Problem details:
Print out each entry below in full, exactly as given, excluding pictures.
=======
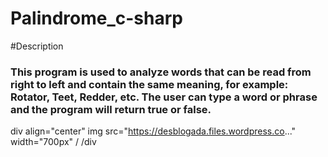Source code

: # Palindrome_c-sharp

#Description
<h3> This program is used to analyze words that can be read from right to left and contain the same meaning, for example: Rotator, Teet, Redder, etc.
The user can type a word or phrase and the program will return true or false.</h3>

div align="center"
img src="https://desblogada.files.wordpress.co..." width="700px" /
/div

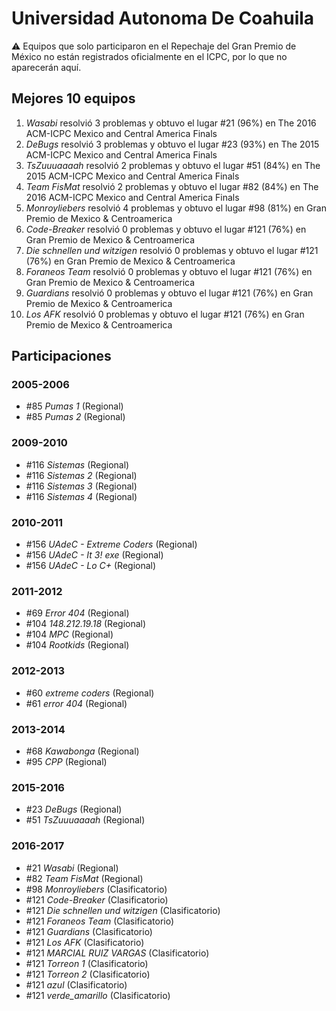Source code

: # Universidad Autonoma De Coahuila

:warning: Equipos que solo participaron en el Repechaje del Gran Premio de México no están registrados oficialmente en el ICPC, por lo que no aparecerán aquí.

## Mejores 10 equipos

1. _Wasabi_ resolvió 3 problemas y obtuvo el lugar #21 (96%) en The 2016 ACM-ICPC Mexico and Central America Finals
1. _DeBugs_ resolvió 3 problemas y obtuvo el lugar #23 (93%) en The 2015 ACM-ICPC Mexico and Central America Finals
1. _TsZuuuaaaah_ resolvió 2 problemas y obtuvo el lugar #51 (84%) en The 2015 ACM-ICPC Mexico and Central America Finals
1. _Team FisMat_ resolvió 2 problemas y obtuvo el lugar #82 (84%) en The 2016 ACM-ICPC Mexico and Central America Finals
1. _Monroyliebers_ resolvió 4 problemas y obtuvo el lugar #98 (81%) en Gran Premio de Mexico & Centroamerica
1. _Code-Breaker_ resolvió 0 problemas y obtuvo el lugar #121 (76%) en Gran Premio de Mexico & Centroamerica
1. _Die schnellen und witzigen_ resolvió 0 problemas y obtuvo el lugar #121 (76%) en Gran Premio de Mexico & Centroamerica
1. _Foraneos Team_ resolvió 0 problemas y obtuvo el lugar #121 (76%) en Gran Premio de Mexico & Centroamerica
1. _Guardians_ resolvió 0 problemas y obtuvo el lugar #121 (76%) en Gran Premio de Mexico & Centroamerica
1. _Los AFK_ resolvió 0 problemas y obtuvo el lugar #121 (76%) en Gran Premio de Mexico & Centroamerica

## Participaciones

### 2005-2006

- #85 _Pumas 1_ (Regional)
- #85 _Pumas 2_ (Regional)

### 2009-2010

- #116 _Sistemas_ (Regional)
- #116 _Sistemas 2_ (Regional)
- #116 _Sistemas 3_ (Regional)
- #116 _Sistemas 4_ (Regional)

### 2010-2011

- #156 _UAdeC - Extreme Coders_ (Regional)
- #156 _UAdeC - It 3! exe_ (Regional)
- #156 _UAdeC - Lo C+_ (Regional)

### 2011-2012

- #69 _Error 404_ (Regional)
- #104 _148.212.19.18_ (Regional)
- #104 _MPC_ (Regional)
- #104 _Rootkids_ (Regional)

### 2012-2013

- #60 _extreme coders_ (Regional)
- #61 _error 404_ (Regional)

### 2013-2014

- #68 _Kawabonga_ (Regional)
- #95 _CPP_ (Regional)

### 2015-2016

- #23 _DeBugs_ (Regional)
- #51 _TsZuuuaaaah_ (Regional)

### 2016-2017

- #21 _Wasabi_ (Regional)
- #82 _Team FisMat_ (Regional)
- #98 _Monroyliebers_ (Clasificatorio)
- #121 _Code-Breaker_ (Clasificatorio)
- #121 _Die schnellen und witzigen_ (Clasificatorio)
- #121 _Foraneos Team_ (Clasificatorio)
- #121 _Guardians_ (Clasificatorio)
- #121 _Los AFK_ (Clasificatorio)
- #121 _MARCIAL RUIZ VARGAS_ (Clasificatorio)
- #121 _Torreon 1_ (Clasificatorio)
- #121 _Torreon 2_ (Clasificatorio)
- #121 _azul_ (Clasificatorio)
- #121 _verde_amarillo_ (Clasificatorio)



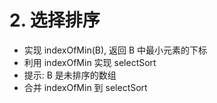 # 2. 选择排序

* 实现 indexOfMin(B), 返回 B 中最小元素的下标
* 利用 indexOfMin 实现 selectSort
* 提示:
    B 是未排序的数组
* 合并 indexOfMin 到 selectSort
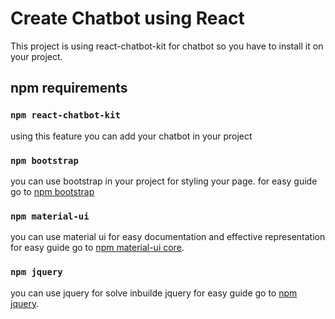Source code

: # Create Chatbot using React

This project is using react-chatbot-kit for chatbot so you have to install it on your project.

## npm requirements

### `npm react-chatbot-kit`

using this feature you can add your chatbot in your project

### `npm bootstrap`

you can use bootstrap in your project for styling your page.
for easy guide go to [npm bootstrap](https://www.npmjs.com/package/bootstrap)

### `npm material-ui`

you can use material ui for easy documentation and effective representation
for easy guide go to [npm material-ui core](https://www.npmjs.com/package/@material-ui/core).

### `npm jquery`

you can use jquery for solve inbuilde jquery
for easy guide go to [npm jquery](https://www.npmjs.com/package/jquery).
=======
Response below:
Source code

: # Palindrome_c-sharp

#Description
<h3> This program is used to analyze words that can be read from right to left and contain the same meaning, for example: Rotator, Teet, Redder, etc.
The user can type a word or phrase and the program will return true or false.</h3>

div align="center"
img src="https://desblogada.files.wordpress.co..." width="700px" /
/div

Source code

: # Universidad Autonoma De Coahuila

:warning: Equipos que solo participaron en el Repechaje del Gran Premio de México no están registrados oficialmente en el ICPC, por lo que no aparecerán aquí.

## Mejores 10 equipos

1. _Wasabi_ resolvió 3 problemas y obtuvo el lugar #21 (96%) en The 2016 ACM-ICPC Mexico and Central America Finals
1. _DeBugs_ resolvió 3 problemas y obtuvo el lugar #23 (93%) en The 2015 ACM-ICPC Mexico and Central America Finals
1. _TsZuuuaaaah_ resolvió 2 problemas y obtuvo el lugar #51 (84%) en The 2015 ACM-ICPC Mexico and Central America Finals
1. _Team FisMat_ resolvió 2 problemas y obtuvo el lugar #82 (84%) en The 2016 ACM-ICPC Mexico and Central America Finals
1. _Monroyliebers_ resolvió 4 problemas y obtuvo el lugar #98 (81%) en Gran Premio de Mexico & Centroamerica
1. _Code-Breaker_ resolvió 0 problemas y obtuvo el lugar #121 (76%) en Gran Premio de Mexico & Centroamerica
1. _Die schnellen und witzigen_ resolvió 0 problemas y obtuvo el lugar #121 (76%) en Gran Premio de Mexico & Centroamerica
1. _Foraneos Team_ resolvió 0 problemas y obtuvo el lugar #121 (76%) en Gran Premio de Mexico & Centroamerica
1. _Guardians_ resolvió 0 problemas y obtuvo el lugar #121 (76%) en Gran Premio de Mexico & Centroamerica
1. _Los AFK_ resolvió 0 problemas y obtuvo el lugar #121 (76%) en Gran Premio de Mexico & Centroamerica

## Participaciones

### 2005-2006

- #85 _Pumas 1_ (Regional)
- #85 _Pumas 2_ (Regional)

### 2009-2010

- #116 _Sistemas_ (Regional)
- #116 _Sistemas 2_ (Regional)
- #116 _Sistemas 3_ (Regional)
- #116 _Sistemas 4_ (Regional)

### 2010-2011

- #156 _UAdeC - Extreme Coders_ (Regional)
- #156 _UAdeC - It 3! exe_ (Regional)
- #156 _UAdeC - Lo C+_ (Regional)

### 2011-2012

- #69 _Error 404_ (Regional)
- #104 _148.212.19.18_ (Regional)
- #104 _MPC_ (Regional)
- #104 _Rootkids_ (Regional)

### 2012-2013

- #60 _extreme coders_ (Regional)
- #61 _error 404_ (Regional)

### 2013-2014

- #68 _Kawabonga_ (Regional)
- #95 _CPP_ (Regional)

### 2015-2016

- #23 _DeBugs_ (Regional)
- #51 _TsZuuuaaaah_ (Regional)

### 2016-2017

- #21 _Wasabi_ (Regional)
- #82 _Team FisMat_ (Regional)
- #98 _Monroyliebers_ (Clasificatorio)
- #121 _Code-Breaker_ (Clasificatorio)
- #121 _Die schnellen und witzigen_ (Clasificatorio)
- #121 _Foraneos Team_ (Clasificatorio)
- #121 _Guardians_ (Clasificatorio)
- #121 _Los AFK_ (Clasificatorio)
- #121 _MARCIAL RUIZ VARGAS_ (Clasificatorio)
- #121 _Torreon 1_ (Clasificatorio)
- #121 _Torreon 2_ (Clasificatorio)
- #121 _azul_ (Clasificatorio)
- #121 _verde_amarillo_ (Clasificatorio)



 # 2. 选择排序

* 实现 indexOfMin(B), 返回 B 中最小元素的下标
* 利用 indexOfMin 实现 selectSort
* 提示:
    B 是未排序的数组
* 合并 indexOfMin 到 selectSort
Source code

: # Create Chatbot using React

This project is using react-chatbot-kit for chatbot so you have to install it on your project.

## npm requirements

### `npm react-chatbot-kit`

using this feature you can add your chatbot in your project

### `npm bootstrap`

you can use bootstrap in your project for styling your page.
for easy guide go to [npm bootstrap](https://www.npmjs.com/package/bootstrap)

### `npm material-ui`

you can use material ui for easy documentation and effective representation
for easy guide go to [npm material-ui core](https://www.npmjs.com/package/@material-ui/core).

### `npm jquery`

you can use jquery for solve inbuilde jquery
for easy guide go to [npm jquery](https://www.npmjs.com/package/jquery).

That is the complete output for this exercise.